## Exercise brief
The lines of the records that include "轴的一切直线" should all be copied.

## Material for the task
□ □ □ □ □ □ □

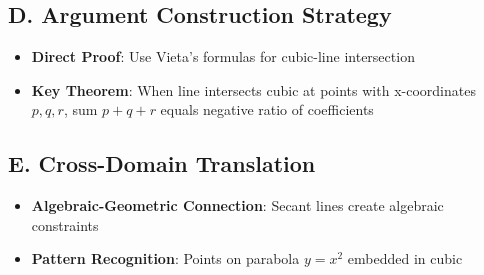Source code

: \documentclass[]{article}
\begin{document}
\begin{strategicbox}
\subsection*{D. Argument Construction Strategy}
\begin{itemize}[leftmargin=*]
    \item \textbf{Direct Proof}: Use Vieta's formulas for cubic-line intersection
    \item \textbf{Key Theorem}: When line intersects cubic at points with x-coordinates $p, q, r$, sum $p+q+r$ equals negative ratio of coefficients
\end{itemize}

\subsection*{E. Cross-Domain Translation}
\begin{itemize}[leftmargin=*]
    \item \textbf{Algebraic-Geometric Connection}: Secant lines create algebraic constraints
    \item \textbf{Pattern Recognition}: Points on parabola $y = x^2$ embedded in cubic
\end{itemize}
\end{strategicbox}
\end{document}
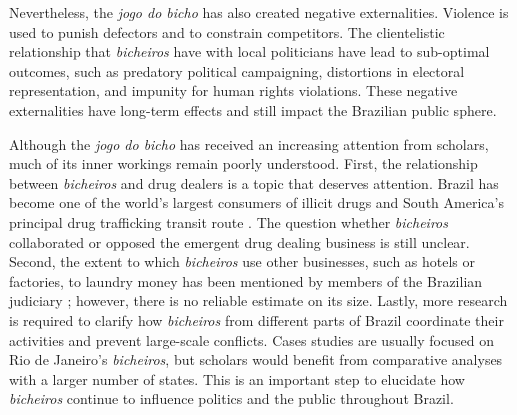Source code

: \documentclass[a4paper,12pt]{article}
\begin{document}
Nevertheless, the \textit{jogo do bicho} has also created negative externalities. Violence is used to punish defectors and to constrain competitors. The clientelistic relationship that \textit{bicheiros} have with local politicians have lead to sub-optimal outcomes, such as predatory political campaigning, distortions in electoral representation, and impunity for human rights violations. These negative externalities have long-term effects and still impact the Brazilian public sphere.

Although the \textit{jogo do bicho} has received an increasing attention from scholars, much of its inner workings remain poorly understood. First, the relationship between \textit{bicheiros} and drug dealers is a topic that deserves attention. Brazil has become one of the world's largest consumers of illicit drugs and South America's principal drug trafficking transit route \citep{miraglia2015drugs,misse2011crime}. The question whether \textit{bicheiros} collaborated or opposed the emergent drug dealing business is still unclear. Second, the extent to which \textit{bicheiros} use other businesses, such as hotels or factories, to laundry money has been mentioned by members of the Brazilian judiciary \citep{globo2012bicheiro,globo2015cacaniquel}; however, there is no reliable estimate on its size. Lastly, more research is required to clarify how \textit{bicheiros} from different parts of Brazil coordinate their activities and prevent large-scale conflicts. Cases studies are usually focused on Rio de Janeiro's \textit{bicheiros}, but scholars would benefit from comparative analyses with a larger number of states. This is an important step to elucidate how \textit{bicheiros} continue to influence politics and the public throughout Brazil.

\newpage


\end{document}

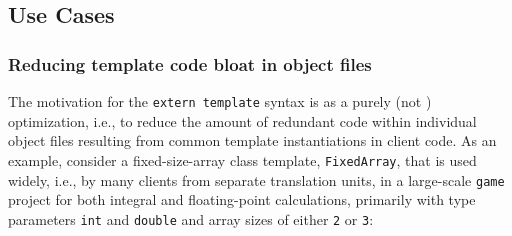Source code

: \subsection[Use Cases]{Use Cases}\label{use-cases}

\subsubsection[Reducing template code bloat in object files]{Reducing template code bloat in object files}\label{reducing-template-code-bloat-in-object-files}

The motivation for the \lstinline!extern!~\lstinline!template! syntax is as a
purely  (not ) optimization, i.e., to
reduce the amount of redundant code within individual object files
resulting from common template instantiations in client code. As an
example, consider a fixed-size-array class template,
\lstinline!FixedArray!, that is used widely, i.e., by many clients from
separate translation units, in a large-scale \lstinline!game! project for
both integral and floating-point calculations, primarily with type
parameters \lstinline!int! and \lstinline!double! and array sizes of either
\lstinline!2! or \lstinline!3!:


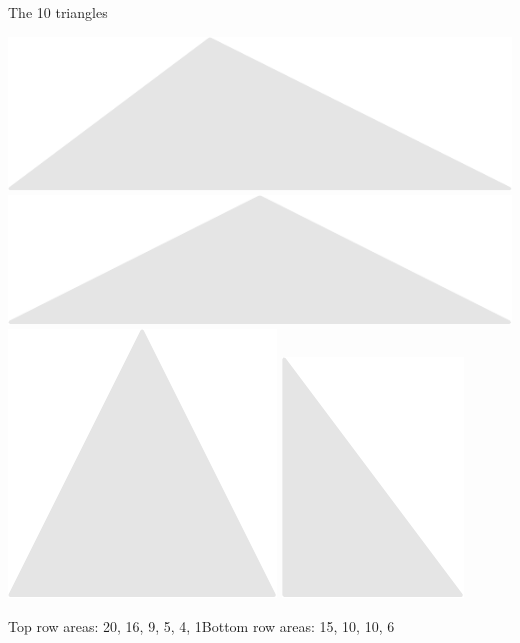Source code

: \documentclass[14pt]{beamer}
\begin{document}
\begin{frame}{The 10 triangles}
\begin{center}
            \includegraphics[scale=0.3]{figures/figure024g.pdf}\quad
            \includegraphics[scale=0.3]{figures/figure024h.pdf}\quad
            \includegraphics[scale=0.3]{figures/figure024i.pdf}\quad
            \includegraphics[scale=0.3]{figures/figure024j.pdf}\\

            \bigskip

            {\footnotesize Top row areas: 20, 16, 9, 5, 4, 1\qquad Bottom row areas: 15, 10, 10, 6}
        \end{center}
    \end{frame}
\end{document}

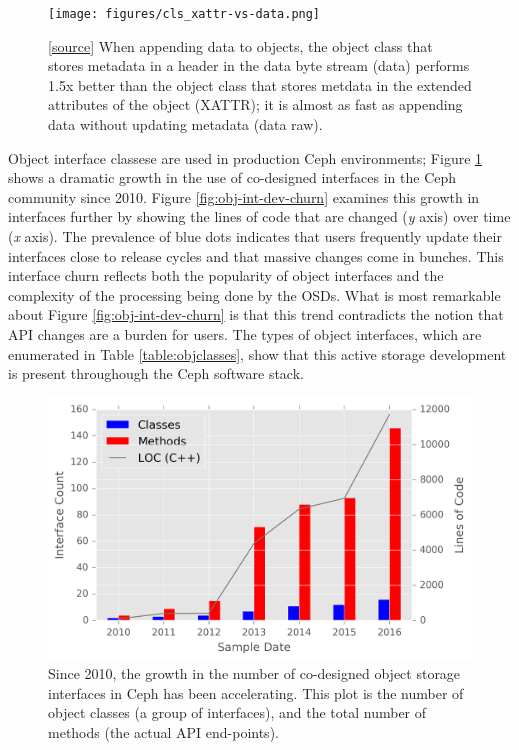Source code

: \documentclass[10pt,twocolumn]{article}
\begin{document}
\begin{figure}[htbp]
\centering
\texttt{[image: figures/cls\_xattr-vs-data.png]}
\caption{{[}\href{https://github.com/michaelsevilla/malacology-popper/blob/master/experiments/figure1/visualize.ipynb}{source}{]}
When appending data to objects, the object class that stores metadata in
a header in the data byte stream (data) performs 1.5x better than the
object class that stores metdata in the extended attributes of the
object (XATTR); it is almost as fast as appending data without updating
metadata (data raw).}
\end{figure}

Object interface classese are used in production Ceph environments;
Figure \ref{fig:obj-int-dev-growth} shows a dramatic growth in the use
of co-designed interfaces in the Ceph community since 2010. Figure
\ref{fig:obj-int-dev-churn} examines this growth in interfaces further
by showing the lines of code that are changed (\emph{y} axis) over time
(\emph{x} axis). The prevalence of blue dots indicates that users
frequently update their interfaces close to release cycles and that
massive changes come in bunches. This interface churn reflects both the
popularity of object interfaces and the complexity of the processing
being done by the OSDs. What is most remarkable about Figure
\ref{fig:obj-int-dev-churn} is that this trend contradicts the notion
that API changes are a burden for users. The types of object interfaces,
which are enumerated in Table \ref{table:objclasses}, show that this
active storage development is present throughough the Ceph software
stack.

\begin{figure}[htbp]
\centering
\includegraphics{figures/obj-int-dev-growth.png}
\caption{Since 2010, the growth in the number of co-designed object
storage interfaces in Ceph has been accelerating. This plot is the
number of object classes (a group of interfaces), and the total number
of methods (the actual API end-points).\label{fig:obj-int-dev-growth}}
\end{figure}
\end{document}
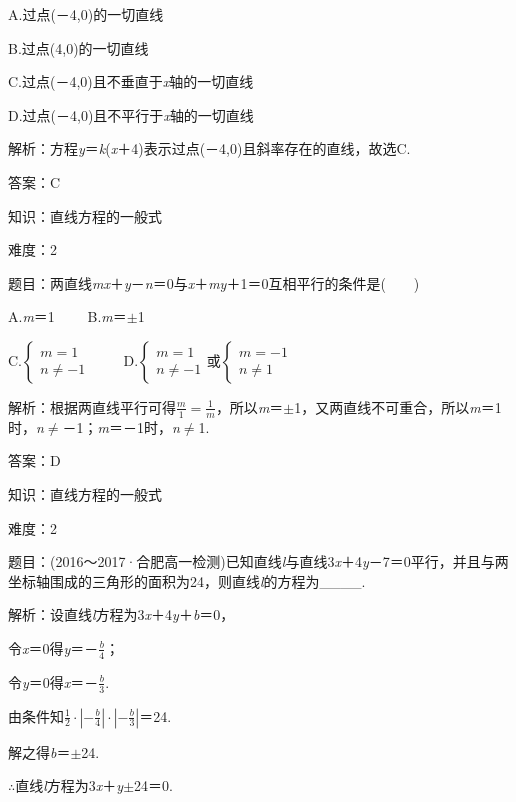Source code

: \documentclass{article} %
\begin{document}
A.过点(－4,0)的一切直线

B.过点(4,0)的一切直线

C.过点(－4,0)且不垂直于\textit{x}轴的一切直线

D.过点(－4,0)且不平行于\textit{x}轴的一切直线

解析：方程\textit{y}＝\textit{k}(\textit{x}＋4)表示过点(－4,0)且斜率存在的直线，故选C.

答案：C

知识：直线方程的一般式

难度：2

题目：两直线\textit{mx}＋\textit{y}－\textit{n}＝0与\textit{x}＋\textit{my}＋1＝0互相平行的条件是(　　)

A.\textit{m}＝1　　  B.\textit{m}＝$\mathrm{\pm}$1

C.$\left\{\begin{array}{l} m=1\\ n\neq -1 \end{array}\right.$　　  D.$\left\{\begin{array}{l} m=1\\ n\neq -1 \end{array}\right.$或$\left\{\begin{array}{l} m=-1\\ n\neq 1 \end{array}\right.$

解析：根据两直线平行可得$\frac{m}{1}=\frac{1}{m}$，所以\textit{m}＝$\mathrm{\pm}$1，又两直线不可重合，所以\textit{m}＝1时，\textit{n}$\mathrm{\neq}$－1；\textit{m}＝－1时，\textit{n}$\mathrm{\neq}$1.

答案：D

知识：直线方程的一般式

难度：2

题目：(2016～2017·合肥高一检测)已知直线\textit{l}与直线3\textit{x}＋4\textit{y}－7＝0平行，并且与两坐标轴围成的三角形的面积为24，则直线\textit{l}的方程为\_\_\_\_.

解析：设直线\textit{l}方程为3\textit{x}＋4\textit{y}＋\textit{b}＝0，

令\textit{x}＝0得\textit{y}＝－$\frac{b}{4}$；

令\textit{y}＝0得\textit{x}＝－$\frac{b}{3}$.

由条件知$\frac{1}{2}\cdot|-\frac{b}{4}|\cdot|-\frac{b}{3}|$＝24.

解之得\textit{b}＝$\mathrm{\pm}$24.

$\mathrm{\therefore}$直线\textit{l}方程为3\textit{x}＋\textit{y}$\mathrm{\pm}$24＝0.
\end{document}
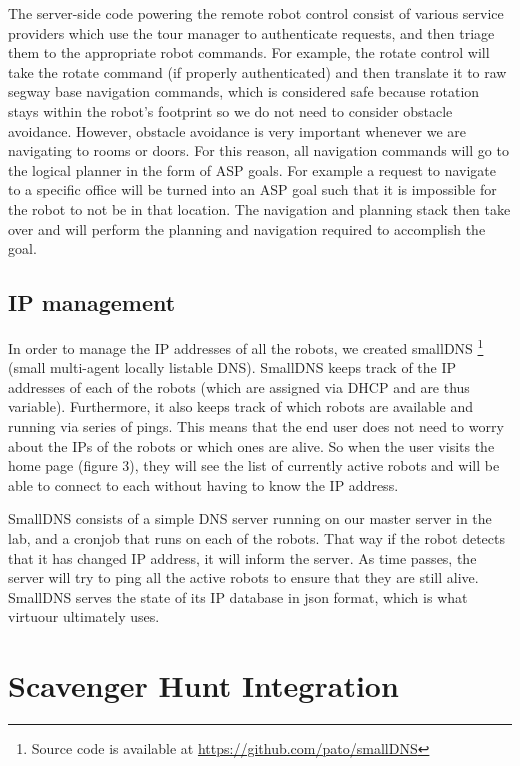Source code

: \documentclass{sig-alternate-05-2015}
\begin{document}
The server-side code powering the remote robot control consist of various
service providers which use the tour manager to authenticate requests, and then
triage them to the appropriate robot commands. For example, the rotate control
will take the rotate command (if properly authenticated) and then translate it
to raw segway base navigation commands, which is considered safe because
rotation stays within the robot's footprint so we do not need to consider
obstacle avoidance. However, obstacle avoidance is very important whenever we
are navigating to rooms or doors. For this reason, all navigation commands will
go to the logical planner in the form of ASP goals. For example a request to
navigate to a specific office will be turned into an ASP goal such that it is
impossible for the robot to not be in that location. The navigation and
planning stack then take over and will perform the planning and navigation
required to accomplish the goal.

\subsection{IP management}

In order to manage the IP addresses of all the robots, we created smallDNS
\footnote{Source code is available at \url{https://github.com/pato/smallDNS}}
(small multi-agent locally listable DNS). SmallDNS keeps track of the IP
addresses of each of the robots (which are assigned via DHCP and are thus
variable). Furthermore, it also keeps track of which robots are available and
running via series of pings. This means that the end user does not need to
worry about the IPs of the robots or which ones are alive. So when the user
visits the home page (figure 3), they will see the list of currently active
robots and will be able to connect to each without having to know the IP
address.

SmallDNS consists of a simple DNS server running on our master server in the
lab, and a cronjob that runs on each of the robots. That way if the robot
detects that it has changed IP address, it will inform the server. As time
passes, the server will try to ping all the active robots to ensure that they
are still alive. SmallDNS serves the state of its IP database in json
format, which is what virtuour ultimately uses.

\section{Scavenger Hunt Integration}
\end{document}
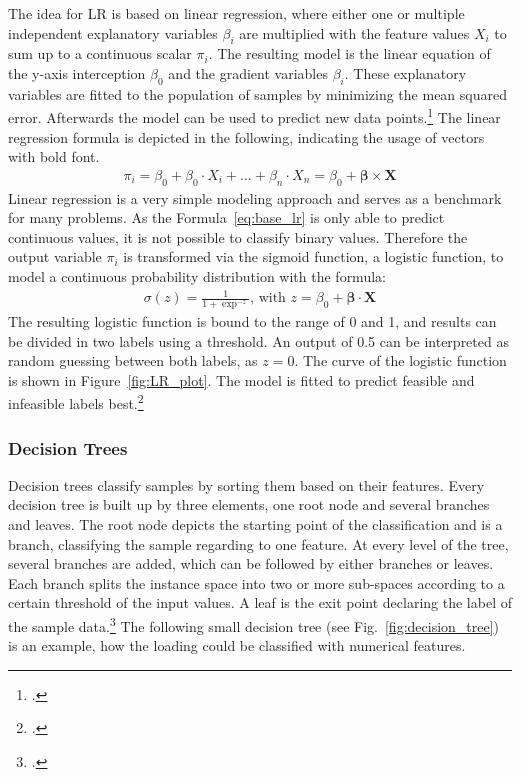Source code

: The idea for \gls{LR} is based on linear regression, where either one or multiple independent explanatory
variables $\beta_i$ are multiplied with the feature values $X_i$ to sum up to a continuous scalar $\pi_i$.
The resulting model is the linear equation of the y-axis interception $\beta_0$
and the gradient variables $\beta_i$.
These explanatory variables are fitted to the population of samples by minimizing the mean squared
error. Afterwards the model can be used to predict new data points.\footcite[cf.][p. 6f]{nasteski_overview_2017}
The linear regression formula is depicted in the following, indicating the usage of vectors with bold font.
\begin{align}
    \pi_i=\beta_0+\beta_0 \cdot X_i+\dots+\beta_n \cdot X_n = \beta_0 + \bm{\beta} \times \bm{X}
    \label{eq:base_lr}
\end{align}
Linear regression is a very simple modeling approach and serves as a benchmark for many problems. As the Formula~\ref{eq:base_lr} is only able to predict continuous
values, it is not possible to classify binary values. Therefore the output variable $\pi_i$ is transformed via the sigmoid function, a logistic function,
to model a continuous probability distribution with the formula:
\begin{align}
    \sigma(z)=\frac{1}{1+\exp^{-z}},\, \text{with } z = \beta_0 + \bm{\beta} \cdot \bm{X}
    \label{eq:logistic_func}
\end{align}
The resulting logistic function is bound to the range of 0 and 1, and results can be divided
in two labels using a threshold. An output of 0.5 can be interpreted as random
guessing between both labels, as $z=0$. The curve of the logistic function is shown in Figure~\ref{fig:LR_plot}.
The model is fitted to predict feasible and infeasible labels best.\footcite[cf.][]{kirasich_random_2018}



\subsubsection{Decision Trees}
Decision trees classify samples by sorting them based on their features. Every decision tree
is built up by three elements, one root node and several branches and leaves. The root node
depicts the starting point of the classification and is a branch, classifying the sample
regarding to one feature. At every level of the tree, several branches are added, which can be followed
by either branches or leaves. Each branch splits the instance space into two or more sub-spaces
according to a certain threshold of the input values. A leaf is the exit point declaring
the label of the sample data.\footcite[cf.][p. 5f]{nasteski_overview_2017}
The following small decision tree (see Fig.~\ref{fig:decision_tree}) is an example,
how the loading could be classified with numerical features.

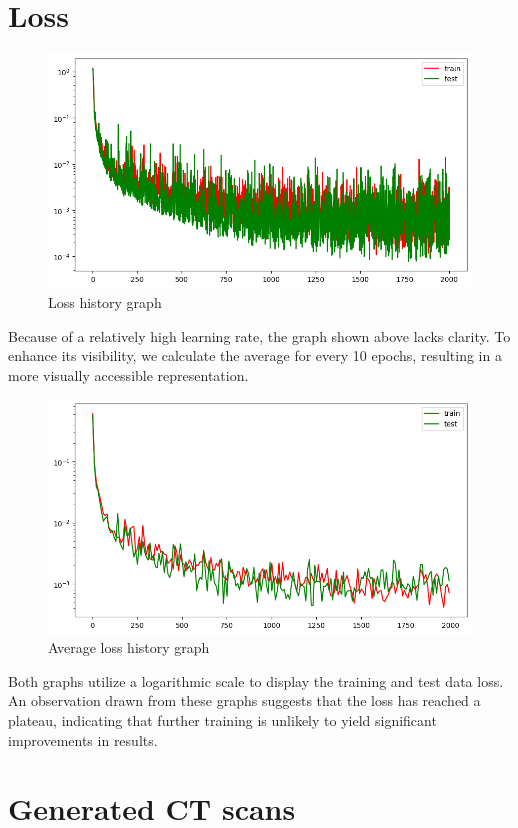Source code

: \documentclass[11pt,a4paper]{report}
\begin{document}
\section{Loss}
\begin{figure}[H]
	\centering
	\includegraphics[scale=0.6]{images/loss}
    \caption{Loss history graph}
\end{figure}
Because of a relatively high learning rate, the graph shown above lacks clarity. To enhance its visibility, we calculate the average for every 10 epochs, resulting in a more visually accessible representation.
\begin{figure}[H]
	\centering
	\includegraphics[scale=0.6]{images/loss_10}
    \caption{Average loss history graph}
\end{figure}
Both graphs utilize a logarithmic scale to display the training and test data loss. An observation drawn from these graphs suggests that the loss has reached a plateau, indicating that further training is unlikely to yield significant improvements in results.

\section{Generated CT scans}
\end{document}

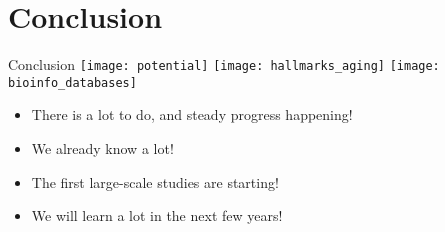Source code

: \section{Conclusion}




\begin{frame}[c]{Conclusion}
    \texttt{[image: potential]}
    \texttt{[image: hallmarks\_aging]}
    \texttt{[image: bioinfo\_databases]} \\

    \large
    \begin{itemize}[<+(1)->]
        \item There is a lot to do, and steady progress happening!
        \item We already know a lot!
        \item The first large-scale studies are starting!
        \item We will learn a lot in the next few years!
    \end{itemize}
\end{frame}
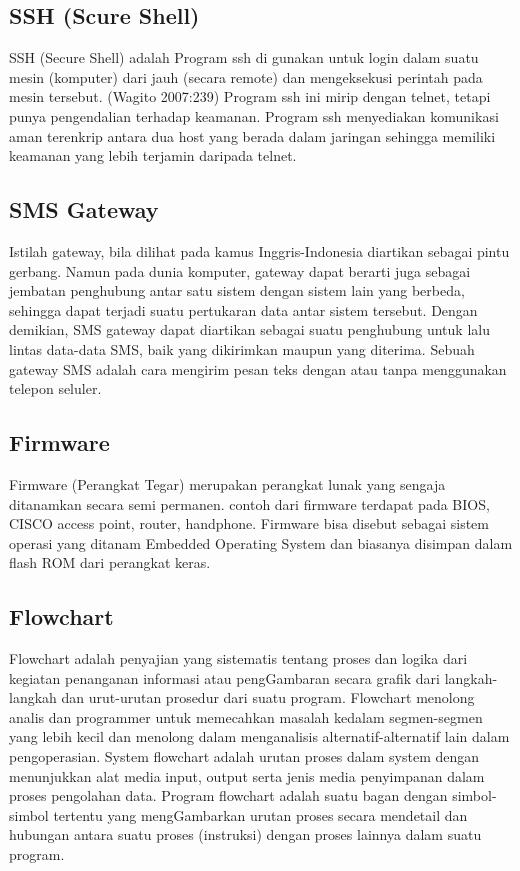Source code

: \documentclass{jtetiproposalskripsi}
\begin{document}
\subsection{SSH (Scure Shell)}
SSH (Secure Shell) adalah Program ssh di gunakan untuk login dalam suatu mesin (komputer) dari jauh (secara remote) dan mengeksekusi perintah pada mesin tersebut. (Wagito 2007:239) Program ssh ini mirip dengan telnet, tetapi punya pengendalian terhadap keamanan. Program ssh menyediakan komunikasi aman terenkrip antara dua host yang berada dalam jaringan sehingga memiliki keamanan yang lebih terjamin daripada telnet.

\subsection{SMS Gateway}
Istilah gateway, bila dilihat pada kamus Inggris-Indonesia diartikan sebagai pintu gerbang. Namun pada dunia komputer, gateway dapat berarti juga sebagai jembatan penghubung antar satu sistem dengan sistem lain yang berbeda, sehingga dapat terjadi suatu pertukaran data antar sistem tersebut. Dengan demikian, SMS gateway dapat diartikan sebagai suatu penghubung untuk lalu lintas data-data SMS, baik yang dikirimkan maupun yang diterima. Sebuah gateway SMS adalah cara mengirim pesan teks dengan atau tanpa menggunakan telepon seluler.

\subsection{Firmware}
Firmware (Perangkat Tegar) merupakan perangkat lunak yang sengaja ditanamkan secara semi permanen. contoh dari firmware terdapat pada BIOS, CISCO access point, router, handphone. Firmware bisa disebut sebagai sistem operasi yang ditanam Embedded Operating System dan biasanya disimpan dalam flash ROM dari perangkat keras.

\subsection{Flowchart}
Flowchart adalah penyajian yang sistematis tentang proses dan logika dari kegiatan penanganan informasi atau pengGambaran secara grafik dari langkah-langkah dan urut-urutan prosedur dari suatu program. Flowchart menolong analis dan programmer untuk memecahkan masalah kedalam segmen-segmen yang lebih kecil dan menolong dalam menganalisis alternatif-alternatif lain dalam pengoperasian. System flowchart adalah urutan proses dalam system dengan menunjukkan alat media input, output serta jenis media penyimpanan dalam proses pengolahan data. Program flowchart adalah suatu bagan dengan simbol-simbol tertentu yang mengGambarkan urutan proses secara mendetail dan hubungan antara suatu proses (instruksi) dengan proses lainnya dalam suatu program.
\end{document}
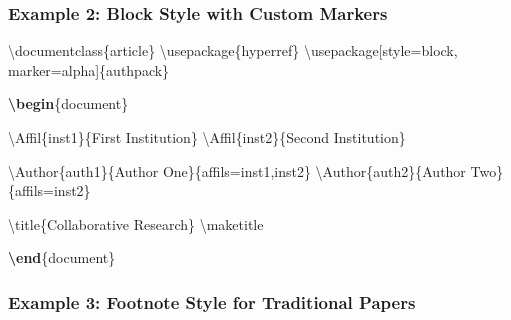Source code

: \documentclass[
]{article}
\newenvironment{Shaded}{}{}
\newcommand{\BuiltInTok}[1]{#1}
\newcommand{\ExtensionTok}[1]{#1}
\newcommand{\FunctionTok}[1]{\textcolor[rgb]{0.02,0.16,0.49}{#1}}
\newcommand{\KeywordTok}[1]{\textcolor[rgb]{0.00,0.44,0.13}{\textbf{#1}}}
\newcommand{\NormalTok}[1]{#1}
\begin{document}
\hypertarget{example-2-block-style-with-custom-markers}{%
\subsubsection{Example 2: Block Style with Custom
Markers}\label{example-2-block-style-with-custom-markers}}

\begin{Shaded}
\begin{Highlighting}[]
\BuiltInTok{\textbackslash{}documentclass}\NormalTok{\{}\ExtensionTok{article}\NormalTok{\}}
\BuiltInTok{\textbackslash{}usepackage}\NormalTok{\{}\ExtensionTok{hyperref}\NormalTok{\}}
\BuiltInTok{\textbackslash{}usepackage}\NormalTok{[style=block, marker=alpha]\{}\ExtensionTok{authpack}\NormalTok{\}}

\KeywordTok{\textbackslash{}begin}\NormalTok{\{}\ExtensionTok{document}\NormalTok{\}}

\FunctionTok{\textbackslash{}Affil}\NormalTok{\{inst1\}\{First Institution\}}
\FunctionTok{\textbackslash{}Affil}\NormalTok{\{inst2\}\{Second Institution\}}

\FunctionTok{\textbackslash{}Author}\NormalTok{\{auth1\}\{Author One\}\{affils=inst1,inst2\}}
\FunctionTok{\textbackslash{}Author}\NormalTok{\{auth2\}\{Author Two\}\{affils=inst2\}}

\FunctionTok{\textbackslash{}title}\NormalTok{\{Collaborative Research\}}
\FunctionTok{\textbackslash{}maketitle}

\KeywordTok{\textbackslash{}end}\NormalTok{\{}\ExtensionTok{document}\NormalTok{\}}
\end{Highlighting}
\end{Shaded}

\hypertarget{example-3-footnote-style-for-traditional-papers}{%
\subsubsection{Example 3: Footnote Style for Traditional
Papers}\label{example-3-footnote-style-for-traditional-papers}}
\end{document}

□ □ □ □ □ □ □

## Exercise answer
C.过点(－4,0)且不垂直于\textit{x}轴的一切直线
D.过点(－4,0)且不平行于\textit{x}轴的一切直线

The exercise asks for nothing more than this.